Следует многообещающее заявление, которое неоднократно звучало в стихах БВП: "Я хочу смерть мою кому-нибудь подарить, - внезапно сказал он, и глаза его налились бриллиантовым светом безумия". Но несколько отдышавшись, охолонув, даже самый заядлый преступник возвращается к спасительной, пусть призрачной, надежде: "Может быть, все это - лжебытие, дурной сон, и я сейчас проснусь где-нибудь - на травке под Прагой. Хорошо по крайней мере, что затравили так скоро".
Все наши исследовательские розыски велись лишь с одной целью раскрыть главный секрет, составляющий сущность глубинных мотиваций. Гениальный ученый, успешно практиковавший психотерапевт, интереснейшая личность Карл Густав Юнг, живший, кстати, примерно в одно и тоже время с БВП, заметил: "Человек способен преодолеть совершенно невозможные трудности, если убежден, что это имеет смысл. И терпит крах, если сверх прочих несчастий вынужден признавать, что играет роль в "сказке, рассказанной идиотом".
Похоже, что под спудом бытовой психологии автор романа хотел, но не сумел, скрыть не столько очевидность различий двух персонажей, сколько образы вздыбленной большевизмом и природной глупостью ее подавляющего большинства населения России, которая вышвырнула за свои пределы (к несчастью!) все же лучшую часть общества, превратив ее в метущуюся без руля и ветрил эмиграцию. Такому утверждению созвучны многие нотки переживаний героев романа, многочисленных блестящих стихами БВП, составляющих национальное достояние, богатство государства российского. Они и написаны были примерно в одно время и соответствовали большому и личному, и общему горю: "Отвяжись, я тебя умоляю! Вечер страшен, гул жизни затих. Я беспомощен. Я умираю от слепых наплываний твоих".

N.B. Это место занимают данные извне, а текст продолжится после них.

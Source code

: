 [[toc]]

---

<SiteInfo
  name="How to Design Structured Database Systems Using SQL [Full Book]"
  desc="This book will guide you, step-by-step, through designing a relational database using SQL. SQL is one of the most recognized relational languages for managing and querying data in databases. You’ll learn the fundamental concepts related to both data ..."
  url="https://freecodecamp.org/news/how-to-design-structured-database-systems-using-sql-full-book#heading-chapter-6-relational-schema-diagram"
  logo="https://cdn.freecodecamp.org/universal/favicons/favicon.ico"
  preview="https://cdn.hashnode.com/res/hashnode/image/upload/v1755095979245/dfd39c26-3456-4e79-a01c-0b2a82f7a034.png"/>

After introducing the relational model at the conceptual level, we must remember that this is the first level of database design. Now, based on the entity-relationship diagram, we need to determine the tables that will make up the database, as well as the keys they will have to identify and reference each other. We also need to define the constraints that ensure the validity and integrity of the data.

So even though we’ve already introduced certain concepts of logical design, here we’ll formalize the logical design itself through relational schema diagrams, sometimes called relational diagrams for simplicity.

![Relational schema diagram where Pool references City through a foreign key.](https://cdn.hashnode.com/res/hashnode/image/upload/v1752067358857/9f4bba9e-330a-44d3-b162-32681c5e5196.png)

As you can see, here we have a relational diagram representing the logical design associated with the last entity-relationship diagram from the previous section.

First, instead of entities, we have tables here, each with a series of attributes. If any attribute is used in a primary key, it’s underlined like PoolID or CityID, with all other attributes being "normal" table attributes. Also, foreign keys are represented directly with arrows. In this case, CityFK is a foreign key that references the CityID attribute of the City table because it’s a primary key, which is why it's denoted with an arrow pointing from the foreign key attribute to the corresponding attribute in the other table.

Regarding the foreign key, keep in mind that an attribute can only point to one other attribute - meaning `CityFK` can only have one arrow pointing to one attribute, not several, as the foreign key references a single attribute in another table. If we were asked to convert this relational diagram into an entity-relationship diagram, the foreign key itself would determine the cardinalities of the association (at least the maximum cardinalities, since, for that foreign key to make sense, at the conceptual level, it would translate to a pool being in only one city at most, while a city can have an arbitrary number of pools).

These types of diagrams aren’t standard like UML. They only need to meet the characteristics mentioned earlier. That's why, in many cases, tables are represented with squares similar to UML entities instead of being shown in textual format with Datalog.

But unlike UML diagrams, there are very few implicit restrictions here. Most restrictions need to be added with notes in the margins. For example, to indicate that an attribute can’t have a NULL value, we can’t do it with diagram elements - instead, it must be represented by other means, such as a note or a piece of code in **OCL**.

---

Или еще совершенно потрясающее по поэтической экспрессии: "Небритый, смеющийся, бледный, в чистом еще пиджаке, без галстука, с маленькой медной запонкой на кадыке, он ждет, и все зримое в мире - только высокий забор, жестянка в траве и четыре дула, смотрящих в упор... Все. Молния боли железной. Неумолимая тьма. И воя, кружится над бездной ангел, сошедший с ума". В другом варианте стихотворения "Расстрел" звучат не менее точные слова: "Но сердце, как бы ты хотело, чтоб это вправду было так: Россия, звезды, ночь расстрела и весь в черемухе овраг".
Вот и получается, как ни верти, сакраментальное: "Лучше уповать на Господа, нежели надеяться на человека" (Псалом 117: 8). Не будем же строги к заблуждениям БВП и пакостям его героев, ибо мастерство и писательский профессионализм здесь задействован головокружительной высоты. Однако напомним святые слова: "Говорю безумствующим: "не безумствуйте", и нечестивым: "не поднимайте рога, не поднимайте высоко рога вашего, не говорите жестоковыйно" (Псалом 74: 5-6).
6.1
Было раннее утро, Сабрина лежала на спине. Рассвет пришел неожиданно, ибо она встретила его за чтением новой тетради Сергеева. Свет нового дня врезался в глаза, стал осознаваем, только по прочтении заключительной фразы. Сабрина молчала и думала о только что прочитанном, задевшем ее глубоко за живое. В Университете она неоднократно обращалась к творчеству этого писателя, но никогда раньше ей не удавалось приблизиться к пониманию его характера, мотивов поступков героев многочисленных произведений так близко. Сергеев взял ее за руку и подвел к нужному микроскопу, а от него к подзорной трубе и опять - к микроскопу!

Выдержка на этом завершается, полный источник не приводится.